Exactly as they stand, give the records below again, with no images.

Records from a dataset:
* * * * * * *
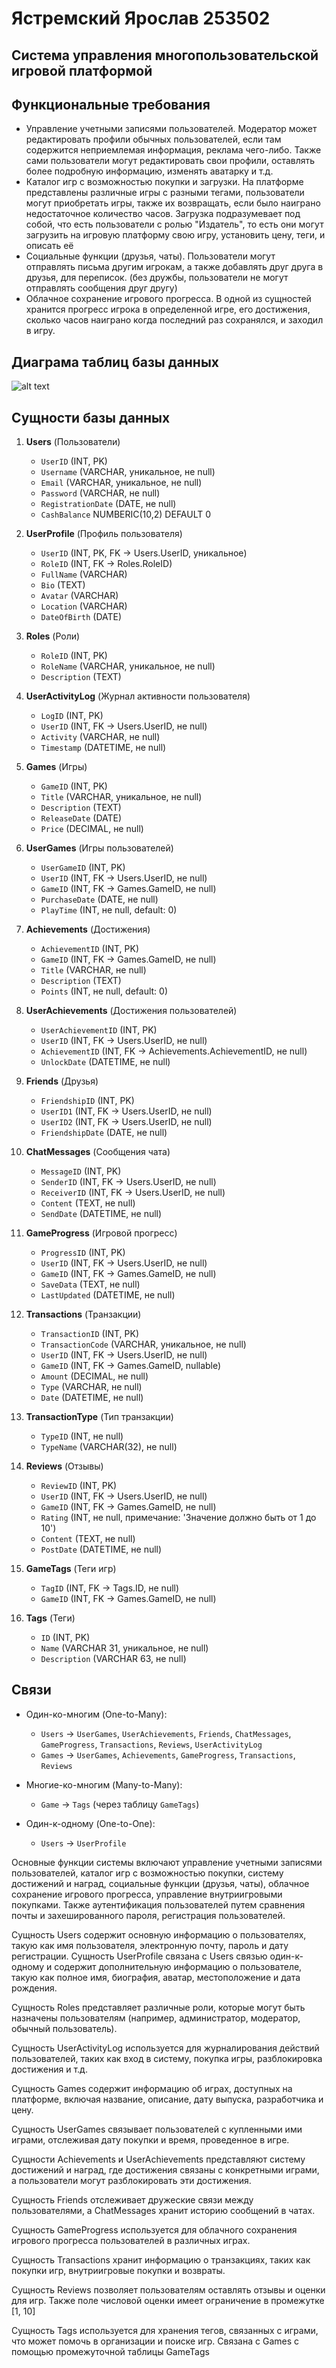 # Ястремский Ярослав 253502

## Система управления многопользовательской игровой платформой

## Функциональные требования

- Управление учетными записями пользователей. Модератор может редактировать профили обычных пользователей, если там содержится неприемлемая информация,
  реклама чего-либо. Также сами пользователи могут редактировать свои профили, оставлять более подробную информацию, изменять аватарку и т.д.
- Каталог игр с возможностью покупки и загрузки. На платформе представлены различные игры с разными тегами, пользователи могут приобретать игры,
  также их возвращать, если было наиграно недостаточное количество часов. Загрузка подразумевает под собой, что есть пользователи с ролью
  "Издатель", то есть они могут загрузить на игровую платформу свою игру, установить цену, теги, и описать её
- Социальные функции (друзья, чаты). Пользователи могут отправлять письма другим игрокам, а также добавлять друг друга в друзья, для переписок.
  (без дружбы, пользователи не могут отправлять сообщения друг другу)
- Облачное сохранение игрового прогресса. В одной из сущностей хранится прогресс игрока в определенной игре, его достижения, сколько часов наиграно
  когда последний раз сохранялся, и заходил в игру.

## Диаграма таблиц базы данных
![alt text](https://github.com/whiteprincewithobsession/GamingPlatform/blob/main/diagram/diagram.png)

## Сущности базы данных

1. **Users** (Пользователи)
   - `UserID` (INT, PK)
   - `Username` (VARCHAR, уникальное, не null)
   - `Email` (VARCHAR, уникальное, не null)
   - `Password` (VARCHAR, не null)
   - `RegistrationDate` (DATE, не null)
   - `CashBalance` NUMBERIC(10,2) DEFAULT 0

2. **UserProfile** (Профиль пользователя)
   - `UserID` (INT, PK, FK -> Users.UserID, уникальное)
   - `RoleID` (INT, FK -> Roles.RoleID)
   - `FullName` (VARCHAR)
   - `Bio` (TEXT)
   - `Avatar` (VARCHAR)
   - `Location` (VARCHAR)
   - `DateOfBirth` (DATE)

3. **Roles** (Роли)
   - `RoleID` (INT, PK)
   - `RoleName` (VARCHAR, уникальное, не null)
   - `Description` (TEXT)

4. **UserActivityLog** (Журнал активности пользователя)
   - `LogID` (INT, PK)
   - `UserID` (INT, FK -> Users.UserID, не null)
   - `Activity` (VARCHAR, не null)
   - `Timestamp` (DATETIME, не null)

5. **Games** (Игры)
   - `GameID` (INT, PK)
   - `Title` (VARCHAR, уникальное, не null)
   - `Description` (TEXT)
   - `ReleaseDate` (DATE)
   - `Price` (DECIMAL, не null)

6. **UserGames** (Игры пользователей)
   - `UserGameID` (INT, PK)
   - `UserID` (INT, FK -> Users.UserID, не null)
   - `GameID` (INT, FK -> Games.GameID, не null)
   - `PurchaseDate` (DATE, не null)
   - `PlayTime` (INT, не null, default: 0)

7. **Achievements** (Достижения)
   - `AchievementID` (INT, PK)
   - `GameID` (INT, FK -> Games.GameID, не null)
   - `Title` (VARCHAR, не null)
   - `Description` (TEXT)
   - `Points` (INT, не null, default: 0)

8. **UserAchievements** (Достижения пользователей)
   - `UserAchievementID` (INT, PK)
   - `UserID` (INT, FK -> Users.UserID, не null)
   - `AchievementID` (INT, FK -> Achievements.AchievementID, не null)
   - `UnlockDate` (DATETIME, не null)

9. **Friends** (Друзья)
    - `FriendshipID` (INT, PK)
    - `UserID1` (INT, FK -> Users.UserID, не null)
    - `UserID2` (INT, FK -> Users.UserID, не null)
    - `FriendshipDate` (DATE, не null)

10. **ChatMessages** (Сообщения чата)
    - `MessageID` (INT, PK)
    - `SenderID` (INT, FK -> Users.UserID, не null)
    - `ReceiverID` (INT, FK -> Users.UserID, не null)
    - `Content` (TEXT, не null)
    - `SendDate` (DATETIME, не null)

11. **GameProgress** (Игровой прогресс)
    - `ProgressID` (INT, PK)
    - `UserID` (INT, FK -> Users.UserID, не null)
    - `GameID` (INT, FK -> Games.GameID, не null)
    - `SaveData` (TEXT, не null)
    - `LastUpdated` (DATETIME, не null)

12. **Transactions** (Транзакции)
    - `TransactionID` (INT, PK)
    - `TransactionCode` (VARCHAR, уникальное, не null)
    - `UserID` (INT, FK -> Users.UserID, не null)
    - `GameID` (INT, FK -> Games.GameID, nullable)
    - `Amount` (DECIMAL, не null)
    - `Type` (VARCHAR, не null)
    - `Date` (DATETIME, не null)

13. **TransactionType** (Тип транзакции)
    - `TypeID` (INT, не null)
    - `TypeName` (VARCHAR(32), не null)

14. **Reviews** (Отзывы)
    - `ReviewID` (INT, PK)
    - `UserID` (INT, FK -> Users.UserID, не null)
    - `GameID` (INT, FK -> Games.GameID, не null)
    - `Rating` (INT, не null, примечание: 'Значение должно быть от 1 до 10')
    - `Content` (TEXT, не null)
    - `PostDate` (DATETIME, не null)

15. **GameTags** (Теги игр)
    - `TagID` (INT, FK -> Tags.ID, не null)
    - `GameID` (INT, FK -> Games.GameID, не null)

16. **Tags** (Теги)
    - `ID` (INT, PK)
    - `Name` (VARCHAR 31, уникальное, не null)
    - `Description` (VARCHAR 63, не null)
## Связи

- Один-ко-многим (One-to-Many):
  - `Users` -> `UserGames`, `UserAchievements`, `Friends`, `ChatMessages`, `GameProgress`, `Transactions`, `Reviews`, `UserActivityLog`
  - `Games` -> `UserGames`, `Achievements`, `GameProgress`, `Transactions`, `Reviews`

- Многие-ко-многим (Many-to-Many):
  - `Game` -> `Tags` (через таблицу `GameTags`)

- Один-к-одному (One-to-One):
  - `Users` -> `UserProfile`

Основные функции системы включают управление учетными записями пользователей, каталог игр с возможностью покупки, систему достижений и наград, социальные функции (друзья, чаты), облачное сохранение игрового прогресса, управление внутриигровыми покупками. Также аутентификация пользователей путем сравнения почты и захешированного пароля, регистрация пользователей.

Сущность Users содержит основную информацию о пользователях, такую как имя пользователя, электронную почту, пароль и дату регистрации. Сущность UserProfile связана с Users связью один-к-одному и содержит дополнительную информацию о пользователе, такую как полное имя, биография, аватар, местоположение и дата рождения.

Сущность Roles представляет различные роли, которые могут быть назначены пользователям (например, администратор, модератор, обычный пользователь).

Сущность UserActivityLog используется для журналирования действий пользователей, таких как вход в систему, покупка игры, разблокировка достижения и т.д.

Сущность Games содержит информацию об играх, доступных на платформе, включая название, описание, дату выпуска, разработчика и цену.

Сущность UserGames связывает пользователей с купленными ими играми, отслеживая дату покупки и время, проведенное в игре.

Сущности Achievements и UserAchievements представляют систему достижений и наград, где достижения связаны с конкретными играми, а пользователи могут разблокировать эти достижения.

Сущность Friends отслеживает дружеские связи между пользователями, а ChatMessages хранит историю сообщений в чатах.

Сущность GameProgress используется для облачного сохранения игрового прогресса пользователей в различных играх.

Сущность Transactions хранит информацию о транзакциях, таких как покупки игр, внутриигровые покупки и возвраты.

Сущность Reviews позволяет пользователям оставлять отзывы и оценки для игр. Также поле числовой оценки имеет ограничение в промежутке [1, 10]

Сущность Tags используется для хранения тегов, связанных с играми, что может помочь в организации и поиске игр. Связана с Games с помощью промежуточной таблицы GameTags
* * * * * * *
▶ Solved problem
 # Ястремский Ярослав 253502

## Система управления многопользовательской игровой платформой

## Функциональные требования

- Управление учетными записями пользователей. Модератор может редактировать профили обычных пользователей, если там содержится неприемлемая информация,
  реклама чего-либо. Также сами пользователи могут редактировать свои профили, оставлять более подробную информацию, изменять аватарку и т.д.
- Каталог игр с возможностью покупки и загрузки. На платформе представлены различные игры с разными тегами, пользователи могут приобретать игры,
  также их возвращать, если было наиграно недостаточное количество часов. Загрузка подразумевает под собой, что есть пользователи с ролью
  "Издатель", то есть они могут загрузить на игровую платформу свою игру, установить цену, теги, и описать её
- Социальные функции (друзья, чаты). Пользователи могут отправлять письма другим игрокам, а также добавлять друг друга в друзья, для переписок.
  (без дружбы, пользователи не могут отправлять сообщения друг другу)
- Облачное сохранение игрового прогресса. В одной из сущностей хранится прогресс игрока в определенной игре, его достижения, сколько часов наиграно
  когда последний раз сохранялся, и заходил в игру.

## Диаграма таблиц базы данных
![alt text](https://github.com/whiteprincewithobsession/GamingPlatform/blob/main/diagram/diagram.png)

## Сущности базы данных

1. **Users** (Пользователи)
   - `UserID` (INT, PK)
   - `Username` (VARCHAR, уникальное, не null)
   - `Email` (VARCHAR, уникальное, не null)
   - `Password` (VARCHAR, не null)
   - `RegistrationDate` (DATE, не null)
   - `CashBalance` NUMBERIC(10,2) DEFAULT 0

2. **UserProfile** (Профиль пользователя)
   - `UserID` (INT, PK, FK -> Users.UserID, уникальное)
   - `RoleID` (INT, FK -> Roles.RoleID)
   - `FullName` (VARCHAR)
   - `Bio` (TEXT)
   - `Avatar` (VARCHAR)
   - `Location` (VARCHAR)
   - `DateOfBirth` (DATE)

3. **Roles** (Роли)
   - `RoleID` (INT, PK)
   - `RoleName` (VARCHAR, уникальное, не null)
   - `Description` (TEXT)

4. **UserActivityLog** (Журнал активности пользователя)
   - `LogID` (INT, PK)
   - `UserID` (INT, FK -> Users.UserID, не null)
   - `Activity` (VARCHAR, не null)
   - `Timestamp` (DATETIME, не null)

5. **Games** (Игры)
   - `GameID` (INT, PK)
   - `Title` (VARCHAR, уникальное, не null)
   - `Description` (TEXT)
   - `ReleaseDate` (DATE)
   - `Price` (DECIMAL, не null)

6. **UserGames** (Игры пользователей)
   - `UserGameID` (INT, PK)
   - `UserID` (INT, FK -> Users.UserID, не null)
   - `GameID` (INT, FK -> Games.GameID, не null)
   - `PurchaseDate` (DATE, не null)
   - `PlayTime` (INT, не null, default: 0)

7. **Achievements** (Достижения)
   - `AchievementID` (INT, PK)
   - `GameID` (INT, FK -> Games.GameID, не null)
   - `Title` (VARCHAR, не null)
   - `Description` (TEXT)
   - `Points` (INT, не null, default: 0)

8. **UserAchievements** (Достижения пользователей)
   - `UserAchievementID` (INT, PK)
   - `UserID` (INT, FK -> Users.UserID, не null)
   - `AchievementID` (INT, FK -> Achievements.AchievementID, не null)
   - `UnlockDate` (DATETIME, не null)

9. **Friends** (Друзья)
    - `FriendshipID` (INT, PK)
    - `UserID1` (INT, FK -> Users.UserID, не null)
    - `UserID2` (INT, FK -> Users.UserID, не null)
    - `FriendshipDate` (DATE, не null)

10. **ChatMessages** (Сообщения чата)
    - `MessageID` (INT, PK)
    - `SenderID` (INT, FK -> Users.UserID, не null)
    - `ReceiverID` (INT, FK -> Users.UserID, не null)
    - `Content` (TEXT, не null)
    - `SendDate` (DATETIME, не null)

11. **GameProgress** (Игровой прогресс)
    - `ProgressID` (INT, PK)
    - `UserID` (INT, FK -> Users.UserID, не null)
    - `GameID` (INT, FK -> Games.GameID, не null)
    - `SaveData` (TEXT, не null)
    - `LastUpdated` (DATETIME, не null)

12. **Transactions** (Транзакции)
    - `TransactionID` (INT, PK)
    - `TransactionCode` (VARCHAR, уникальное, не null)
    - `UserID` (INT, FK -> Users.UserID, не null)
    - `GameID` (INT, FK -> Games.GameID, nullable)
    - `Amount` (DECIMAL, не null)
    - `Type` (VARCHAR, не null)
    - `Date` (DATETIME, не null)

13. **TransactionType** (Тип транзакции)
    - `TypeID` (INT, не null)
    - `TypeName` (VARCHAR(32), не null)

14. **Reviews** (Отзывы)
    - `ReviewID` (INT, PK)
    - `UserID` (INT, FK -> Users.UserID, не null)
    - `GameID` (INT, FK -> Games.GameID, не null)
    - `Rating` (INT, не null, примечание: 'Значение должно быть от 1 до 10')
    - `Content` (TEXT, не null)
    - `PostDate` (DATETIME, не null)

15. **GameTags** (Теги игр)
    - `TagID` (INT, FK -> Tags.ID, не null)
    - `GameID` (INT, FK -> Games.GameID, не null)

16. **Tags** (Теги)
    - `ID` (INT, PK)
    - `Name` (VARCHAR 31, уникальное, не null)
    - `Description` (VARCHAR 63, не null)
## Связи

- Один-ко-многим (One-to-Many):
  - `Users` -> `UserGames`, `UserAchievements`, `Friends`, `ChatMessages`, `GameProgress`, `Transactions`, `Reviews`, `UserActivityLog`
  - `Games` -> `UserGames`, `Achievements`, `GameProgress`, `Transactions`, `Reviews`

- Многие-ко-многим (Many-to-Many):
  - `Game` -> `Tags` (через таблицу `GameTags`)

- Один-к-одному (One-to-One):
  - `Users` -> `UserProfile`

Основные функции системы включают управление учетными записями пользователей, каталог игр с возможностью покупки, систему достижений и наград, социальные функции (друзья, чаты), облачное сохранение игрового прогресса, управление внутриигровыми покупками. Также аутентификация пользователей путем сравнения почты и захешированного пароля, регистрация пользователей.

Сущность Users содержит основную информацию о пользователях, такую как имя пользователя, электронную почту, пароль и дату регистрации. Сущность UserProfile связана с Users связью один-к-одному и содержит дополнительную информацию о пользователе, такую как полное имя, биография, аватар, местоположение и дата рождения.

Сущность Roles представляет различные роли, которые могут быть назначены пользователям (например, администратор, модератор, обычный пользователь).

Сущность UserActivityLog используется для журналирования действий пользователей, таких как вход в систему, покупка игры, разблокировка достижения и т.д.

Сущность Games содержит информацию об играх, доступных на платформе, включая название, описание, дату выпуска, разработчика и цену.

Сущность UserGames связывает пользователей с купленными ими играми, отслеживая дату покупки и время, проведенное в игре.

Сущности Achievements и UserAchievements представляют систему достижений и наград, где достижения связаны с конкретными играми, а пользователи могут разблокировать эти достижения.

Сущность Friends отслеживает дружеские связи между пользователями, а ChatMessages хранит историю сообщений в чатах.

Сущность GameProgress используется для облачного сохранения игрового прогресса пользователей в различных играх.

Сущность Transactions хранит информацию о транзакциях, таких как покупки игр, внутриигровые покупки и возвраты.

Сущность Reviews позволяет пользователям оставлять отзывы и оценки для игр. Также поле числовой оценки имеет ограничение в промежутке [1, 10]

Сущность Tags используется для хранения тегов, связанных с играми, что может помочь в организации и поиске игр. Связана с Games с помощью промежуточной таблицы GameTags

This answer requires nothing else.